The linear sum of two subspaces of a vector space is also a subspace.

Proof:

Let V be any vector space over a field M. Also, let us assume  $S_{1}$ and $S_{2}$ are the subspaces of the vector space V.

We need to prove the following subspace criteria:

1. The zero vector 0 of V is in  $S_{1} and S_{2}$ .
2. For any u, v ∈ $S_{1} + S_{2}$, we have u + v ∈ $S_{1} + S_{2}$.
3. For any y ∈ $S_{1} + S_{2}$ and p ∈ M, we have py ∈ $S_{1} + S_{2}$.

∵  $S_{1} and S_{2}$ are subspaces of V, the zero vector 0 of V  is in both  $S_{1} and S_{2}$.

Thus we have,

                 $0 = 0 + 0$  ∈ $S_{1} + S_{2}$

So, condition 1 is met.

Next, let x, y ∈ $S_{1} + S_{2}$

∵  x ∈ $S_{1} + S_{2}$, we can write

                   $x = u + v$

For some u ∈ $S_{1}$ and v ∈ $S_{2}$

                  $y = u^{`} + v^{`}$

For some $u^{`}$ ∈ $S_{1}$ and $v^{`}$ ∈ $S_{2}$

Then we have,

                  $x + y = ( u+ v ) + ( u^{`} + v^{`} )$

                            $= ( u + u^{`} ) + ( v + v^{`} )$

∵ u and $u^{`}$ are both in the vector space $S_{1}$, their sum $u + u^{`}$ is also in $S_{1}$.

Similarly, we have $v + v^{`}$ ∈ $S_{2}$ since  $v , v^{`}$ ∈ $S_{2}$ .

Thus from the expression above, we see that

                           $x + y$ ∈ $S_{1} + S_{2}$

Hence condition 2 is met.

Finally, let y ∈ $S_{1} + S_{2}$  and p ∈ M.

Then there exists u ∈ $S_{1}$ and v ∈ $S_{2}$ such that,

                               $y = u + v$

Since $S_{1}$ is a subspace, it is closed under scalar multiplication.
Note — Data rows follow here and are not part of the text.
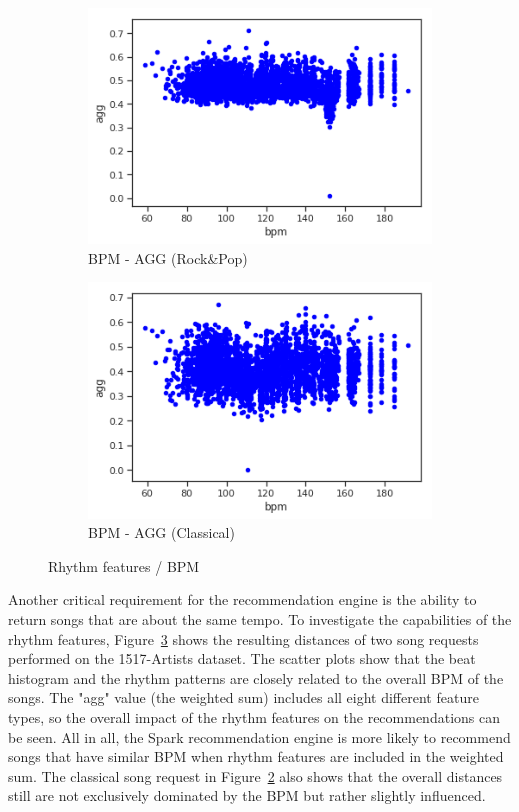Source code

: \begin{figure}[htbp]
{{			\begin{subfigure}{.495\textwidth}
				\centering			
				\includegraphics[scale=0.5]{Images/SparkFeat/bpm_agg_hip.png}	
				\caption{BPM - AGG (Rock\&Pop)}
				\label{fig:arbpm}
			\end{subfigure}		
			\begin{subfigure}{.495\textwidth}
				\centering			
				\includegraphics[scale=0.5]{Images/SparkFeat/bpm_agg_clas.png}	
				\caption{BPM - AGG (Classical)}
				\label{fig:acbpm}
			\end{subfigure}%
	}}
	\caption{Rhythm features / BPM}
	\label{fig:rhythmfeat}
\end{figure}
\FloatBarrier

\noindent Another critical requirement for the recommendation engine is the ability to return songs that are about the same tempo. To investigate the capabilities of the rhythm features, Figure~\ref{fig:rhythmfeat} shows the resulting distances of two song requests performed on the 1517-Artists dataset.
\noindent The scatter plots show that the beat histogram and the rhythm patterns are closely related to the overall BPM of the songs. The "agg" value (the weighted sum) includes all eight different feature types, so the overall impact of the rhythm features on the recommendations can be seen. All in all, the Spark recommendation engine is more likely to recommend songs that have similar BPM when rhythm features are included in the weighted sum. The classical song request in Figure~\ref{fig:acbpm} also shows that the overall distances still are not exclusively dominated by the BPM but rather slightly influenced. 


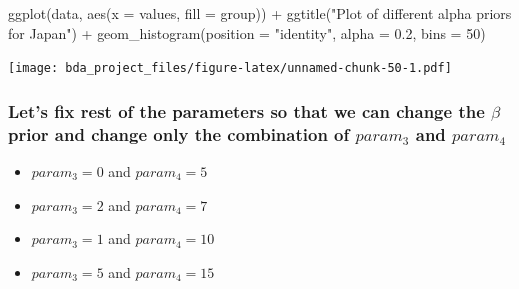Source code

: \documentclass[
]{article}
\newenvironment{Shaded}{\begin{snugshade}}{\end{snugshade}}
\newcommand{\AttributeTok}[1]{\textcolor[rgb]{0.77,0.63,0.00}{#1}}
\newcommand{\DecValTok}[1]{\textcolor[rgb]{0.00,0.00,0.81}{#1}}
\newcommand{\FloatTok}[1]{\textcolor[rgb]{0.00,0.00,0.81}{#1}}
\newcommand{\FunctionTok}[1]{\textcolor[rgb]{0.00,0.00,0.00}{#1}}
\newcommand{\NormalTok}[1]{#1}
\newcommand{\SpecialCharTok}[1]{\textcolor[rgb]{0.00,0.00,0.00}{#1}}
\newcommand{\StringTok}[1]{\textcolor[rgb]{0.31,0.60,0.02}{#1}}
\providecommand{\tightlist}{%
  \setlength{\itemsep}{0pt}\setlength{\parskip}{0pt}}
\begin{document}
\begin{Shaded}
\begin{Highlighting}[]
\FunctionTok{ggplot}\NormalTok{(data, }\FunctionTok{aes}\NormalTok{(}\AttributeTok{x =}\NormalTok{ values, }\AttributeTok{fill =}\NormalTok{ group)) }\SpecialCharTok{+} \FunctionTok{ggtitle}\NormalTok{(}\StringTok{"Plot of different alpha priors for Japan"}\NormalTok{) }\SpecialCharTok{+}
  \FunctionTok{geom\_histogram}\NormalTok{(}\AttributeTok{position =} \StringTok{"identity"}\NormalTok{, }\AttributeTok{alpha =} \FloatTok{0.2}\NormalTok{, }\AttributeTok{bins =} \DecValTok{50}\NormalTok{)}
\end{Highlighting}
\end{Shaded}

\texttt{[image: bda\_project\_files/figure-latex/unnamed-chunk-50-1.pdf]}

\hypertarget{lets-fix-rest-of-the-parameters-so-that-we-can-change-the-beta-prior-and-change-only-the-combination-of-param_3-and-param_4}{%
\subsubsection{\texorpdfstring{Let's fix rest of the parameters so that
we can change the \(\beta\) prior and change only the combination of
\(param_3\) and
\(param_4\)}{Let's fix rest of the parameters so that we can change the \textbackslash beta prior and change only the combination of param\_3 and param\_4}}\label{lets-fix-rest-of-the-parameters-so-that-we-can-change-the-beta-prior-and-change-only-the-combination-of-param_3-and-param_4}}

\begin{itemize}
\tightlist
\item
  \(param_3 = 0\) and \(param_4 = 5\)
\item
  \(param_3 = 2\) and \(param_4 = 7\)
\item
  \(param_3 = 1\) and \(param_4 = 10\)
\item
  \(param_3 = 5\) and \(param_4 = 15\)
\end{itemize}
\end{document}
Hence we have $pu$ ∈ $S_{1}$

Similarly, we have $pv$ ∈ $S_{2}$

It follows from this observation that

                            $py = p ( u + v )$

                                 $= pu + pv$  ∈ $S_{1} + S_{2}$

Thus condition 3 is met.

∴ by the subspace criteria  $S_{1} + S_{2}$  is a subspace of V.